Patrol teams to visit ATMs during the nights to check if security guards are awake and alert
The city police on Thursday instructed banks to spruce up security systems at ATMs. They contend that most of the 3,000 ATMs in Chennai lack proper guards and secure access systems.
Since the shocking incident of the 44-year-old woman being attacked inside an ATM in Bangalore came to light, the city police have been holding meetings with bank officials and sending out broad guidelines that they hope the banks and the security agencies, to which ATM security is outsourced, will implement.
Residents however point out that ATM security faces several challenges — absence of trained security guards, lack of a secure access system and non-functional CCTV cameras. They recall that in recent years, some ATMs in the city have been vandalised.
In September, three drunken men damaged two ATMs in Triplicane after picking a fight with a security guard.
R. Jayasekhar, a retired bank official and resident of Madipakkam, said the biggest concern was that entry to ATMs was not secure. Though several ATMs have restricted access, requiring a card swipe for entry, the facility in most of them is under repair. “The security guard is away or asleep most times,” he said.

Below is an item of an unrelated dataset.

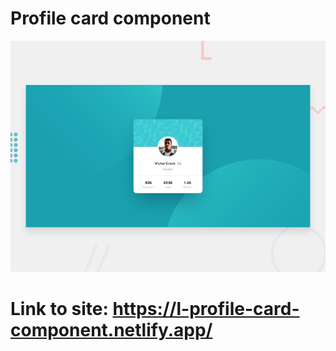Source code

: # Profile card component

![Design preview for the Profile card component coding challenge](./design/desktop-preview.jpg)

# Link to site: https://l-profile-card-component.netlify.app/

Ranjitha Sivapathy, a sales employee with a firm in Cathedral road, said she avoids using ATMs in the suburbs mainly because they are dimly-lit and have no guards.
Lack of trained security guards is a concern too. With only a few banks insisting on an age proof and medical certificate for recruiting the guards, it is easy to get the job.
Divya Murali, Indian Security Services, said when ATMs started mushrooming a few years ago, there were at least 70 security agencies in the city that provided training but now, there are hardly ten. Security agencies claim to impart three-day training to the guards. But none of the guards interviewed said they had received any training.
Some guards have the fear of getting assaulted. “During nights when drunken men come here and get abusive, I don’t know what to do,” said R. Nedumaran (71), an ATM security guard in R. A. Puram.
State Bank of India officials said they have instructed security guards at ATMs not to permit people wearing masks and helmets to enter ATMs.
“We also request elderly people to take someone along when they access ATMs in remote areas,” an official said.
The police said patrol teams will visit ATMs during the nights to check if security guards are awake and alert. Banks have to ensure that their access systems in ATMs allow only persons with a proper bank card into the ATM cell, said an officer.